Synthèse : Plusieurs militants homosexuels arrêtés par la police, ce matin, dont le fondateur de la Journée mondiale, Louis-Georges Tin.
Ce matin, à 11h30, Louis-Georges Tin, président du Comité IDAHO, a été arrêté par la police. De même, Nicolas Alekseev, président de Gayrussia, et vice-président du Comité IDAHO, Audrey Grelombe et Eric Marty, d'Act Up-Paris, et Charles Meacham, photographe.
Les cinq défenseurs des droits de l'homme étaient venus pour remettre à l'ambassade de Russie une pétition, lancée par All Out, et signée par 12000 personnes, demandant que la Pride de Moscou soit enfin autorisée, comme l'a aussi exigé la Cour européenne des droits de l'homme en octobre 2010. Les policiers français sont arrivés, et dans un premier temps, ont joué un rôle de facilitateur, afin d'obtenir une réponse de l'ambassade de Russie. Mais brusquement, ayant reçu des « ordres », ils ont arrêté les militants, sans raison apparente, et les ont conduits au poste de police du 4e arrondissement.
Les défenseurs des droits de l'homme ont été entendus, puis relâchés après trois heures.
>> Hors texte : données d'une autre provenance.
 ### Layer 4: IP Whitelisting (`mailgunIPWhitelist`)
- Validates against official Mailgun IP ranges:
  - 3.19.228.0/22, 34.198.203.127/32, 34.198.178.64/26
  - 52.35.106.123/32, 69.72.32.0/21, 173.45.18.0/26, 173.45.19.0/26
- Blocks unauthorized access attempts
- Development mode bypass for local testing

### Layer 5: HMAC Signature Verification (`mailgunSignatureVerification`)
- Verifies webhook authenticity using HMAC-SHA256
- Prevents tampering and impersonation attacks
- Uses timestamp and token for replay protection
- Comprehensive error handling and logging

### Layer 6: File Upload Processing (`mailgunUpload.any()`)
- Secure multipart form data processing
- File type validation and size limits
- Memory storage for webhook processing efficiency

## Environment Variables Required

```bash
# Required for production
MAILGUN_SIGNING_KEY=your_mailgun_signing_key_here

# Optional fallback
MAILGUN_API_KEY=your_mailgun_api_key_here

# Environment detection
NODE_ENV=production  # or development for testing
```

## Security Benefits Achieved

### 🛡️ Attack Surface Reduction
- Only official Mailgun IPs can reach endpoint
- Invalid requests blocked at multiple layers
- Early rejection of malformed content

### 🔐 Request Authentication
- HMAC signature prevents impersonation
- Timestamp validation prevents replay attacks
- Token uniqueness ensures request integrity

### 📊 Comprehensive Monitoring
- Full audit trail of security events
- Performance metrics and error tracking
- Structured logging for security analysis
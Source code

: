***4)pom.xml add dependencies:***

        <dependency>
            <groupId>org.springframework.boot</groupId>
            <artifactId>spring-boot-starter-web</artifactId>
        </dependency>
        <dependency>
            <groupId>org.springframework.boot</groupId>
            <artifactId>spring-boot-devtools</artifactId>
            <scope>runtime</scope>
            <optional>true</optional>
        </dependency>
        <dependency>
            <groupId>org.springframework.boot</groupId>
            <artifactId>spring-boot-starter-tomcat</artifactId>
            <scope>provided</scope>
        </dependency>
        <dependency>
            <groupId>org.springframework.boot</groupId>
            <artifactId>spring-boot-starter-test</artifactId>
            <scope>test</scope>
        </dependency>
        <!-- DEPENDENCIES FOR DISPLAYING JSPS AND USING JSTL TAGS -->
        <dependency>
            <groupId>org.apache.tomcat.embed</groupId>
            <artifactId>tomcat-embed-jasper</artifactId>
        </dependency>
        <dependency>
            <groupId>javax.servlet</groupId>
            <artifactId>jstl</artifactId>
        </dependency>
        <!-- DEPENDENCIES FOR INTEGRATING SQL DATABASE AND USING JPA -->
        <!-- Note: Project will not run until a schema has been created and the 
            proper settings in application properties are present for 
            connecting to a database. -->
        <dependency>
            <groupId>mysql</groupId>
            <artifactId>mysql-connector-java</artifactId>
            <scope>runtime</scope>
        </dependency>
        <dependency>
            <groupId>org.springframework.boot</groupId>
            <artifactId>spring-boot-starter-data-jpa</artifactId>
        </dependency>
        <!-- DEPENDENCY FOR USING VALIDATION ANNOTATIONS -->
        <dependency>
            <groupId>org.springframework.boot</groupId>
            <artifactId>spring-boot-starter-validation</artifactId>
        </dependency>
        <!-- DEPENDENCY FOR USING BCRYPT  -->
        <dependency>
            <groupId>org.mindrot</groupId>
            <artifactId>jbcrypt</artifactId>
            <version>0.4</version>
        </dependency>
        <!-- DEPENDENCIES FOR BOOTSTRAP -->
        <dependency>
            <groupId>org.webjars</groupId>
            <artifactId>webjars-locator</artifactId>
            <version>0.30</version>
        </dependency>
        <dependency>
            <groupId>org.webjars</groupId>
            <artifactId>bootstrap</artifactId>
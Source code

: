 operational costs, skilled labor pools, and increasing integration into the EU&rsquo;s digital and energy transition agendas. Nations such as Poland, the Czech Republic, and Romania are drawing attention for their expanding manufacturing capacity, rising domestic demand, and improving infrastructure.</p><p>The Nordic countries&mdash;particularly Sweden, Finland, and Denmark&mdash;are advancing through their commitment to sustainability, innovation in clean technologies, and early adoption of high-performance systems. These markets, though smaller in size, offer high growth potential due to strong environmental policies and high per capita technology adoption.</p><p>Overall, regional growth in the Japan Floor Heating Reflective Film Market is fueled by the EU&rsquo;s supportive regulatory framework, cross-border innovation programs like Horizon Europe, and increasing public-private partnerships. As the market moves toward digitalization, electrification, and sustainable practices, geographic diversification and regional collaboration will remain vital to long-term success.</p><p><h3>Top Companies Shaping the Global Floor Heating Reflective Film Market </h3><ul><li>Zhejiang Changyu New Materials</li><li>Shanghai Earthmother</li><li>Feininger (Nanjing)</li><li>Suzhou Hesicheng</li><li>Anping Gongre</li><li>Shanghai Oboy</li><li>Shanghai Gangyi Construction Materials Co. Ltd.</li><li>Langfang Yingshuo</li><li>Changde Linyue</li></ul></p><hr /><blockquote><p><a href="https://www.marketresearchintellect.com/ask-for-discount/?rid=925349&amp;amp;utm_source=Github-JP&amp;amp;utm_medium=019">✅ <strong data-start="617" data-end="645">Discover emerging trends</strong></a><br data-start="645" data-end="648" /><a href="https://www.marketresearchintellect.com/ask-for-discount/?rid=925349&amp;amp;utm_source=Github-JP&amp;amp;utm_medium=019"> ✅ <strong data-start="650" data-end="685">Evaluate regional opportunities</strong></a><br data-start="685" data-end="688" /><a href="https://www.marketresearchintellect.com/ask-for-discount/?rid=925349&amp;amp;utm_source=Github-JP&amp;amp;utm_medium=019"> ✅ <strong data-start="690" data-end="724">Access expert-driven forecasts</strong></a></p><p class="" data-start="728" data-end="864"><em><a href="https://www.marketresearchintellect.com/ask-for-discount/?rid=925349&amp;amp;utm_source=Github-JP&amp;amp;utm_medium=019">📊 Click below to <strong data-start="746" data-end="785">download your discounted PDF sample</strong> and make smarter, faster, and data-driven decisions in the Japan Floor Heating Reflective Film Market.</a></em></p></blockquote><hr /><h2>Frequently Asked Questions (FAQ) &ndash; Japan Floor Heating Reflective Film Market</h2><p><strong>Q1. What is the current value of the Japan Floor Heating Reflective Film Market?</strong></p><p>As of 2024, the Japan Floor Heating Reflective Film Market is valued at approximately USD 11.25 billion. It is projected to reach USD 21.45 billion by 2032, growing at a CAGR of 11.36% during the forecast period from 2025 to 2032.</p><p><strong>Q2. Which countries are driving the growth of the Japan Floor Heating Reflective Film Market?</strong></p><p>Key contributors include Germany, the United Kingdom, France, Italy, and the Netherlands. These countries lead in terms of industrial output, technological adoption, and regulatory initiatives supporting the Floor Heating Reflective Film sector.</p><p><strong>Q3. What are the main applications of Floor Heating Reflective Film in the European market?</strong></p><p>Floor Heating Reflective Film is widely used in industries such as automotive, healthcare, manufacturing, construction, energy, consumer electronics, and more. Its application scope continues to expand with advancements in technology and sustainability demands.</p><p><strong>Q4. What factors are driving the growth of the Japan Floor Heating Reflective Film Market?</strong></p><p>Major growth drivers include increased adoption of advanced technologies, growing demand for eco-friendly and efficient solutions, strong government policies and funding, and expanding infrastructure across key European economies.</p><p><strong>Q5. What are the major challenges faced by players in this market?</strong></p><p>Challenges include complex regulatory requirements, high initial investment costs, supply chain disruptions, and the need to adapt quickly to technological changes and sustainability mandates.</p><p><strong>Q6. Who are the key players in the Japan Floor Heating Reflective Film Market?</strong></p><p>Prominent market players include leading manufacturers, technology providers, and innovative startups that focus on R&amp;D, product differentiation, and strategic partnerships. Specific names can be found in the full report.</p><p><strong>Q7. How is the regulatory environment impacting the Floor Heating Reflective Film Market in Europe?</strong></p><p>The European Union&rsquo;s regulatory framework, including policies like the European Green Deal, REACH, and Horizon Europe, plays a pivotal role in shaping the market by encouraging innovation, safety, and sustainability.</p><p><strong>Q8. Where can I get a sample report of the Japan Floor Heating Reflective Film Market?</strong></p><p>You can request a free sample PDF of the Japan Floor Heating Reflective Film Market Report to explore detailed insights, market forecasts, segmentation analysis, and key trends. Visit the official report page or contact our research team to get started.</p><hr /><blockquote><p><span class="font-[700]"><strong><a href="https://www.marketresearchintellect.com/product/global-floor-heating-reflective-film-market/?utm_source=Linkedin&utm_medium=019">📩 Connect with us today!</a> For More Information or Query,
Mais Nicolas Alekseev a été retenu, violenté, et au mépris du droit européen, n'a pu contacter son avocat, malgré ses demandes répétées. Au contraire, le policier à qui il demandait (en langue anglaise) son téléphone lui a répondu : « ici on est en France, donc tu dois parler français, espèce de con ! »
Le Comité IDAHO est tout à fait scandalisé par l'attitude incompréhensible de la police française. Les cinq personnes arrêtées entendaient simplement remettre une liste de signataires à l'ambassade de Russie. Cela constitue-t-il un délit ? La France avait critiqué la Russie, lorsque Louis-Georges Tin et Nicolas Alekseev avaient été arrêtés le 28 mai dernier, pendant la Pride de Moscou. Mais aujourd'hui, c'est la police française qui les arrête, avec d'autres militants, alors même qu'il n'étaient pas en train de manifester !
Le Comité IDAHO demande la libération immédiate de Nicolas Alekseev, et réclame des explications au ministère de l'Intérieur, qui met d'ailleurs en porte-à-faux le ministère des Affaires Etrangères. En effet, la France critique la Russie, mais fait pareil. Ainsi, cet incident donne de la France une image désastreuse au niveau international. Dans le monde entier, Nicolas Alekseev et Louis-Georges Tin ont pu s'exprimer pour défendre la Moscow Pride. Les deux pays où ils n'ont pu le faire librement, les deux pays où il ont même été arrêtés, sont la Russie et la France.